I've never really known that to be the definition of a douche bag, but if you insist that you are one, then I guess it must mean that.


I come from not a dissimilar family unit where expressions of love and openly affectionate acts such as hugging were not the norm. As a matter of fact, I can only recall telling my father, outside of just saying the words as a child like a parrot, that I loved him; that was the day he died.

I don't know if your mother was a listener like mine. I can identify the side of her face more than I can ever her eyes as that's all we got as kids when trying to talk to her was talking into the side of her head while she blankly stared into the wall.

Don't consider yourself void of feelings, emotions, whatever you want to call it; you're not. People from environments which lack being openly affectionate with feelings don't lack the feelings just the expression, so they find other outlets for those feeling; for example telling their friends on a forum how much they think of their mother and how much they wish they could do more.

Those words may not come out as "I love you", but they come out, and the feeling behind them is the same; perhaps even more, because it's not just words you're used to saying, but something you really want to say.

Then again, they might just be words, and we might not really know the meaning of them when we say them, but we do mean them; at least we learn we do. Saying it once in a while whether you think there is a world of meaning behind them, or they are just words, will mean something to you; at least you won't be writing on a forum to some young person you don't know about the only time you told a parent that you loved them.

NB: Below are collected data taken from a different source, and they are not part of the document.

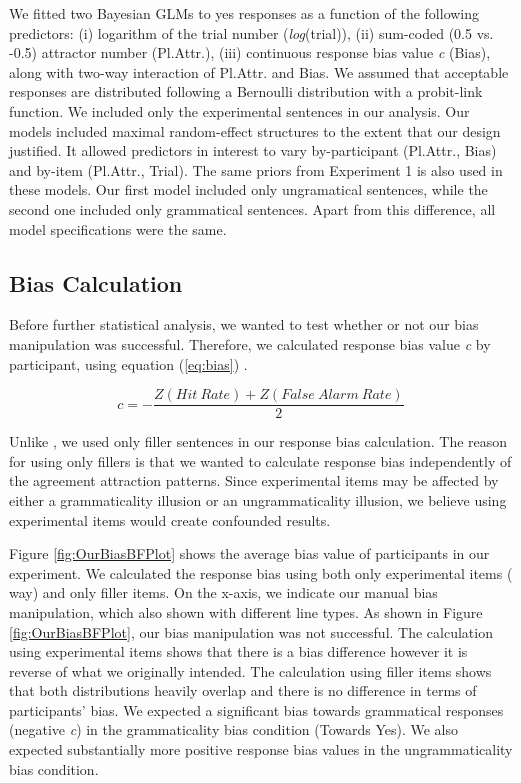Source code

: We fitted two Bayesian GLMs to yes responses as a function of the following predictors: (i) logarithm of the trial number (\emph{log}(trial)), (ii) sum-coded (0.5 vs. -0.5) attractor number (Pl.Attr.), (iii) continuous response bias value \emph{c} (Bias), along with two-way interaction of Pl.Attr. and Bias. We assumed that acceptable responses are distributed following a Bernoulli distribution with a probit-link function. We included only the experimental sentences in our analysis. Our models included maximal random-effect structures to the extent that our design justified. It allowed predictors in interest to vary by-participant (Pl.Attr., Bias) and by-item (Pl.Attr., Trial). The same priors from Experiment 1 is also used in these models. Our first model included only ungramatical sentences, while the second one included only grammatical sentences. Apart from this difference, all model specifications were the same.

\subsection{Bias Calculation} \label{sec:bias}

Before further statistical analysis, we wanted to test whether or not our bias manipulation was successful. Therefore, we calculated response bias value \emph{c} by participant, using equation (\ref{eq:bias}) \citep{MacmillanCreelman2005}. 

\begin{equation} \label{eq:bias}
c = -\frac{Z(Hit{\ }Rate)+Z(False{\ }Alarm{\ }Rate)}{2}
\end{equation}

Unlike , we used only filler sentences in our response bias calculation. The reason for using only fillers is that we wanted to calculate response bias independently of the agreement attraction patterns. Since experimental items may be affected by either a grammaticality illusion or an ungrammaticality illusion, we believe using experimental items would create confounded results.

Figure \ref{fig:OurBiasBFPlot} shows the average bias value of participants in our experiment. We calculated the response bias using both only experimental items (\cites{HammerlyEtAl2019} way) and only filler items. On the x-axis, we indicate our manual bias manipulation, which also shown with different line types. As shown in Figure \ref{fig:OurBiasBFPlot}, our bias manipulation was not successful. The calculation using experimental items shows that there is a bias difference however it is reverse of what we originally intended. The calculation using filler items shows that both distributions heavily overlap and there is no difference in terms of participants' bias. We expected a significant bias towards grammatical responses (negative \emph{c}) in the grammaticality bias condition (Towards Yes). We also expected substantially more positive response bias values in the ungrammaticality bias condition. 


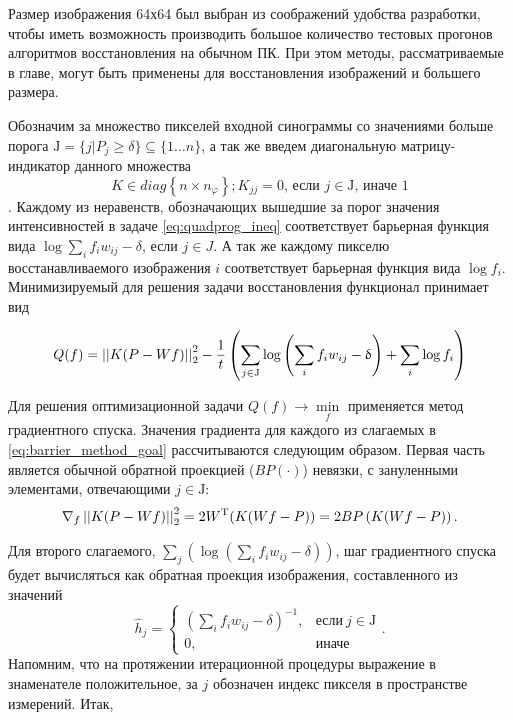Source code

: Размер изображения 64х64 был выбран из соображений удобства разработки, чтобы иметь возможность производить большое количество тестовых прогонов алгоритмов восстановления на обычном ПК.
При этом методы, рассматриваемые в главе, могут быть применены для восстановления изображений и большего размера.


Обозначим за множество пикселей входной синограммы со значениями больше порога $\mathrm J = \{j | P_j \geq \delta \} \subseteq \{1 \dots n\}$, а так же введем диагональную матрицу-индикатор данного множества 
$$
K \in diag\left\{n \times n_\varphi\right\}; K_{jj} = 0 \text{, если\ } j \in \mathrm J \text{, иначе\ } 1
$$.
Каждому из неравенств, обозначающих вышедшие за порог значения интенсивностей в задаче \eqref{eq:quadprog_ineq} соответствует барьерная функция вида $\log{\sum_i f_{i} w_{ij} - \delta}$, если $j \in J$. 
А так же каждому пикселю восстанавливаемого изображения $i$ соответствует барьерная функция вида $\log{f_i}$.
Минимизируемый для решения задачи восстановления функционал принимает вид

\begin{equation}
\label{eq:barrier_method_goal}
  Q(f) = \left|\left| K(P - Wf) \right|\right|_2^2 - 
  \frac 1 t \left( 
    \sum_{j \in \mathrm J}{
      \log{\left(\sum_i {f_i w_{ij} - \updelta} \right)}
    }
    +
    \sum_{i}{
      \log{f_i}
    }
  \right)
\end{equation}

Для решения оптимизационной задачи $Q(f) \rightarrow \min\limits_f$ применяется метод градиентного спуска.
Значения градиента для каждого из слагаемых в \eqref{eq:barrier_method_goal} рассчитываются следующим образом. 
Первая часть является обычной обратной проекцией ($BP(\cdot)$) невязки, с зануленными элементами, отвечающими $j \in \mathrm J$:
$$
\nabla_f \left|\left| K(P - Wf) \right|\right|_2^2 = 2 W ^ {\mathrm T} (K(Wf - P)) = 
  2 BP\left(K(Wf-P)\right).
$$

Для второго слагаемого, $\sum_j {\left(\log{\left(\sum_i {f_i w_{ij} - \delta} \right)}\right)}$, шаг градиентного спуска будет вычисляться как обратная проекция изображения, составленного из значений 
$$
\hat{h}_j = 
  \begin{cases}
    \left(\sum_i {f_i w_{ij}} - \delta \right)^{-1}, & \text{если}\ j \in \mathrm J \\
    0, & \text{иначе}
  \end{cases}.
$$
Напомним, что на протяжении итерационной процедуры выражение в знаменателе положительное, за $j$ обозначен индекс пикселя в пространстве измерений.
Итак,


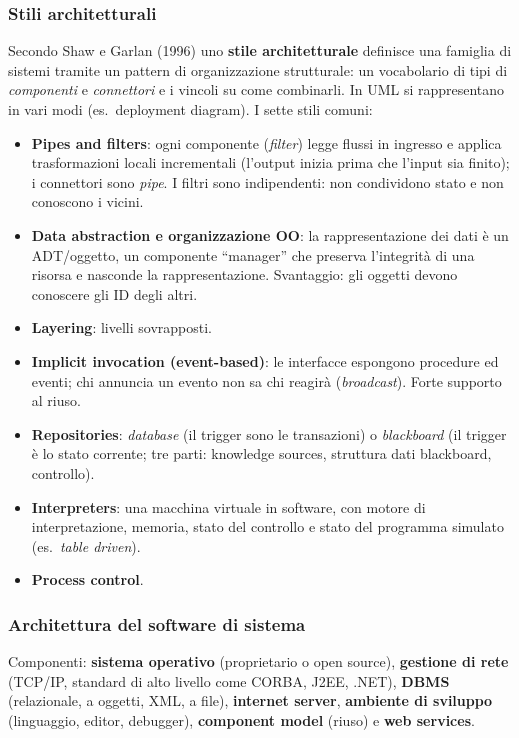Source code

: \documentclass[a4paper,12pt]{article}
\begin{document}
\subsubsection{Stili architetturali}
Secondo Shaw e Garlan (1996) uno \textbf{stile architetturale} definisce una famiglia di
sistemi tramite un pattern di organizzazione strutturale: un vocabolario di tipi di
\emph{componenti} e \emph{connettori} e i vincoli su come combinarli. In UML si
rappresentano in vari modi (es.\ deployment diagram). I sette stili comuni:
\begin{itemize}
  \item \textbf{Pipes and filters}: ogni componente (\emph{filter}) legge flussi in
        ingresso e applica trasformazioni locali incrementali (l'output inizia prima che
        l'input sia finito); i connettori sono \emph{pipe}. I filtri sono indipendenti:
        non condividono stato e non conoscono i vicini.
  \item \textbf{Data abstraction e organizzazione OO}: la rappresentazione dei dati è un
        ADT/oggetto, un componente ``manager'' che preserva l'integrità di una risorsa e
        nasconde la rappresentazione. Svantaggio: gli oggetti devono conoscere gli ID
        degli altri.
  \item \textbf{Layering}: livelli sovrapposti.
  \item \textbf{Implicit invocation (event-based)}: le interfacce espongono procedure ed
        eventi; chi annuncia un evento non sa chi reagirà (\emph{broadcast}). Forte
        supporto al riuso.
  \item \textbf{Repositories}: \emph{database} (il trigger sono le transazioni) o
        \emph{blackboard} (il trigger è lo stato corrente; tre parti: knowledge
        sources, struttura dati blackboard, controllo).
  \item \textbf{Interpreters}: una macchina virtuale in software, con motore di
        interpretazione, memoria, stato del controllo e stato del programma simulato
        (es.\ \emph{table driven}).
  \item \textbf{Process control}.
\end{itemize}

\subsubsection{Architettura del software di sistema}
Componenti: \textbf{sistema operativo} (proprietario o open source), \textbf{gestione
di rete} (TCP/IP, standard di alto livello come CORBA, J2EE, .NET), \textbf{DBMS}
(relazionale, a oggetti, XML, a file), \textbf{internet server}, \textbf{ambiente di
sviluppo} (linguaggio, editor, debugger), \textbf{component model} (riuso) e \textbf{web
services}.
\end{document}
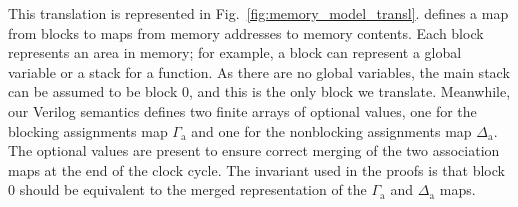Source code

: This translation is represented in Fig.~\ref{fig:memory_model_transl}.  \compcert{} defines a map from blocks to maps from memory addresses to memory contents.  Each block represents an area in memory; for example, a block can represent a global variable or a stack for a function. As there are no global variables, the main stack can be assumed to be block 0, and this is the only block we translate.
Meanwhile, our Verilog semantics defines two finite arrays of optional values, one for the blocking assignments map $\Gamma_{\mathrm{a}}$ and one for the nonblocking assignments map $\Delta_{\mathrm{a}}$.
The optional values are present to ensure correct merging of the two association maps at the end of the clock cycle. %
The invariant used in the proofs is that block 0 should be equivalent to the merged representation of the $\Gamma_{\mathrm{a}}$ and $\Delta_{\mathrm{a}}$ maps.


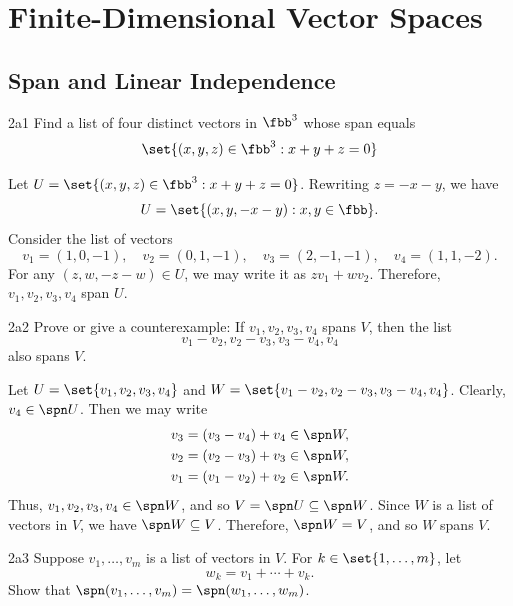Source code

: \section{Finite-Dimensional Vector Spaces}

\subsection{Span and Linear Independence}

\begin{exercise}{2a1}
    Find a list of four distinct vectors in $\fbb^3$ whose span equals
    \[
    	\set{(x, y, z) \in \fbb^3 : x + y + z = 0}
    \]
\end{exercise}

\begin{sol}
    Let $U = \set{(x, y, z) \in \fbb^3 : x + y + z = 0}$.
    Rewriting $z = -x - y$, we have
    \[
        U = \set{(x, y, -x - y) : x, y \in \fbb}.
    \]
    Consider the list of vectors
    \[
        v_1 = (1, 0, -1), \quad v_2 = (0, 1, -1), \quad v_3 = (2, -1, -1), \quad v_4 = (1, 1, -2).
    \]
    For any $(z, w, -z - w) \in U$, we may write it as $z v_1 + w v_2$.
    Therefore, $v_1, v_2, v_3, v_4$ span $U$.
\end{sol}

\begin{exercise}{2a2}
    Prove or give a counterexample: If $v_1, v_2, v_3, v_4$ spans $V$, then the list
    \[
    	v_1 - v_2, v_2 - v_3, v_3 - v_4, v_4
    \]
    also spans $V$.
\end{exercise}

\begin{sol}
    Let $U = \set{v_1, v_2, v_3, v_4}$ and $W = \set{v_1 - v_2, v_2 - v_3, v_3 - v_4, v_4}$.
	Clearly, $v_4 \in \spn U$.
	Then we may write
    \begin{align*}
        v_3 &= (v_3 - v_4) + v_4 \in \spn W, \\
        v_2 &= (v_2 - v_3) + v_3 \in \spn W, \\
        v_1 &= (v_1 - v_2) + v_2 \in \spn W.
    \end{align*}
    Thus, $v_1, v_2, v_3, v_4 \in \spn W$, and so $V = \spn U \subseteq \spn W$.
	Since $W$ is a list of vectors in $V$, we have $\spn W \subseteq V$.
	Therefore, $\spn W = V$, and so $W$ spans $V$.
\end{sol}
 
\begin{exercise}{2a3}
    Suppose $v_1, \ldots, v_m$ is a list of vectors in $V$.
	For $k \in \set{1, \ldots, m}$, let
    \[
    	w_k = v_1 + \cdots + v_k.
    \]
    Show that $\spn(v_1, \ldots, v_m) = \spn(w_1, \ldots, w_m)$.
\end{exercise}

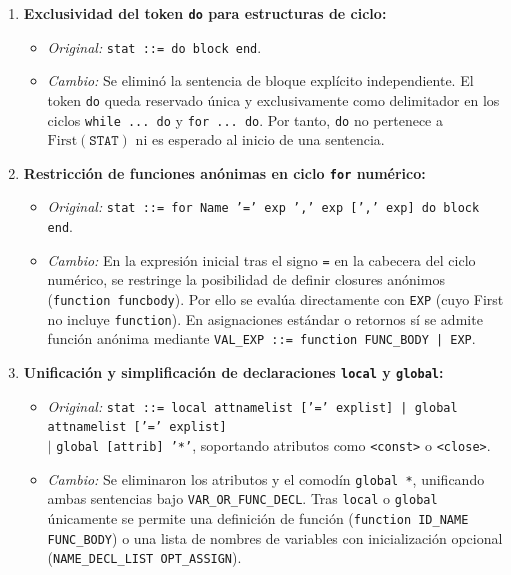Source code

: \documentclass[10pt,letterpaper]{article}
\begin{document}
\begin{enumerate}
  \item \textbf{Exclusividad del token \texttt{do} para estructuras de ciclo:}
  \begin{itemize}
    \item \textit{Original:} \texttt{stat ::= do block end}.
    \item \textit{Cambio:} Se eliminó la sentencia de bloque explícito independiente. El token \texttt{do} queda reservado única y exclusivamente como delimitador en los ciclos \texttt{while ... do} y \texttt{for ... do}. Por tanto, \texttt{do} no pertenece a $\text{First}(\texttt{STAT})$ ni es esperado al inicio de una sentencia.
  \end{itemize}

  \item \textbf{Restricción de funciones anónimas en ciclo \texttt{for} numérico:}
  \begin{itemize}
    \item \textit{Original:} \texttt{stat ::= for Name '=' exp ',' exp [',' exp] do block end}.
    \item \textit{Cambio:} En la expresión inicial tras el signo \texttt{=} en la cabecera del ciclo numérico, se restringe la posibilidad de definir closures anónimos (\texttt{function funcbody}). Por ello se evalúa directamente con \texttt{EXP} (cuyo First no incluye \texttt{function}). En asignaciones estándar o retornos sí se admite función anónima mediante \texttt{VAL\_EXP ::= function FUNC\_BODY | EXP}.
  \end{itemize}

  \item \textbf{Unificación y simplificación de declaraciones \texttt{local} y \texttt{global}:}
  \begin{itemize}
    \item \textit{Original:} \texttt{stat ::= local attnamelist ['=' explist] | global attnamelist ['=' explist]} \\
    \hspace*{1.2em} $\mid$ \texttt{global [attrib] '*'}, soportando atributos como \texttt{<const>} o \texttt{<close>}.
    \item \textit{Cambio:} Se eliminaron los atributos y el comodín \texttt{global *}, unificando ambas sentencias bajo \texttt{VAR\_OR\_FUNC\_DECL}. Tras \texttt{local} o \texttt{global} únicamente se permite una definición de función (\texttt{function ID\_NAME FUNC\_BODY}) o una lista de nombres de variables con inicialización opcional (\texttt{NAME\_DECL\_LIST OPT\_ASSIGN}).
  \end{itemize}


\end{enumerate}
\end{document}
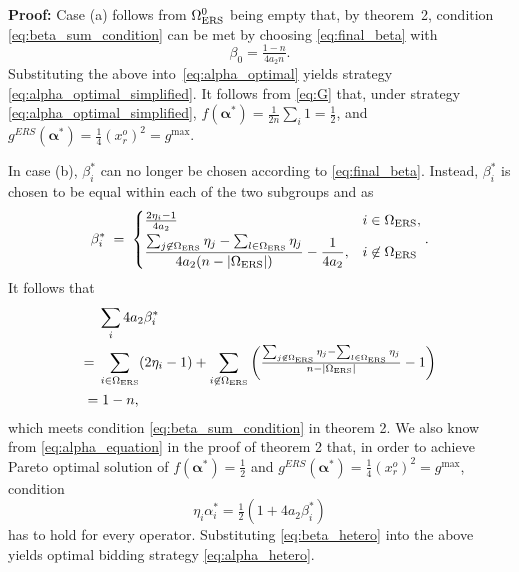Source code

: \documentclass[conference]{IEEEtran}
\begin{document}
\noindent\textbf{Proof:} Case (a) follows from $\Omega_{\rm ERS}^0$ being empty that, by theorem~2, condition \eqref{eq:beta_sum_condition} can be met by choosing \eqref{eq:final_beta} with   
\begin{equation}
\beta_0= \tfrac{1-n}{4a_2n}.  \label{eq:beta_optimal_simplified}
\end{equation}
Substituting the above into~\eqref{eq:alpha_optimal} yields strategy \eqref{eq:alpha_optimal_simplified}. It follows from \eqref{eq:G} that, under strategy \eqref{eq:alpha_optimal_simplified},
$f(\boldsymbol{\alpha}^*)=\tfrac{1}{2n}\sum_i 1=\tfrac{1}{2}$, and
$g^{ERS}(\boldsymbol{\alpha}^*)=\frac{1}{4}(x_r^o)^2=g^{\max}$.

In case (b), $\beta_i^*$ can no longer be chosen according to \eqref{eq:final_beta}. Instead, $\beta_i^*$ is chosen to be equal within each of the two subgroups and as 
\begin{equation}
    \beta_i^* \;=\; \begin{cases}
        \frac{2\eta_i-1}{4a_2} & i\in\Omega_{\rm ERS}, \\[3pt]
        \displaystyle\frac{\sum_{j\not\in\Omega_{\rm ERS}}\eta_j-\sum_{l\in\Omega_{\rm ERS}}\eta_j}{4a_2(n-|\Omega_{\rm ERS}|)}-\frac{1}{4a_2}, & i\not\in\Omega_{\rm ERS}
    \end{cases}.
    \label{eq:beta_hetero}
\end{equation}
It follows that 
\[
\begin{aligned}
    & \sum_i 4a_2\beta_i^* \\
    =\; & \sum_{i\in\Omega_{\rm ERS}}(2\eta_i-1)  + \sum_{i\not\in\Omega_{\rm ERS}} \left(\tfrac{\sum_{j\not\in\Omega_{\rm ERS}}\eta_j-\sum_{l\in\Omega_{\rm ERS}}\eta_j}{n-|\Omega_{\rm ERS}|}-1\right) \\
    = & \; 1 - n,
\end{aligned}
\]
which meets condition \eqref{eq:beta_sum_condition} in theorem 2. We also know from \eqref{eq:alpha_equation} in the proof of theorem 2 that, in order to achieve Pareto optimal solution of 
$f(\boldsymbol{\alpha}^*)=\tfrac{1}{2}$ and
$g^{ERS}(\boldsymbol{\alpha}^*)=\frac{1}{4}(x_r^o)^2=g^{\max}$, condition 
\[ \eta_i\alpha_i^*=\tfrac12(1+4a_2\beta_i^*) \] 
has to hold for every operator. Substituting \eqref{eq:beta_hetero} into the above yields optimal bidding strategy \eqref{eq:alpha_hetero}.
\end{document}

Title: Re: My parents are divorcing. (Was: "Gee, Thanks Mom...")
Post by: Allhallowsday on September 29, 2010, 08:00:33 PM
Hey douche bag.
Let me take just a moment to pause in case any forum members got confused, thinking I was speaking to them.
...pause...pause...pause
Well, if you're a douche bag, then let's put down a definition of a douche bag.
douche bag - (noun, origin: most likely vaginal) Someone with an introspective nature, known to examine, sometimes, overly, their actions and thoughts on and in different situations, and be able to communicate that with others.
:bouncegiggle:  :twirl: If I weren't a devotee, I'd be really annoyed.  That was a long, oh-ffensive an' revoltin' setup... :hatred: ( :bouncegiggle:)  
Menaa-ahrd is swee-eet! Menaa-ahrd is swee-eet!  

I've never really known that to be the definition of a douche bag, but if you insist that you are one, then I guess it must mean that.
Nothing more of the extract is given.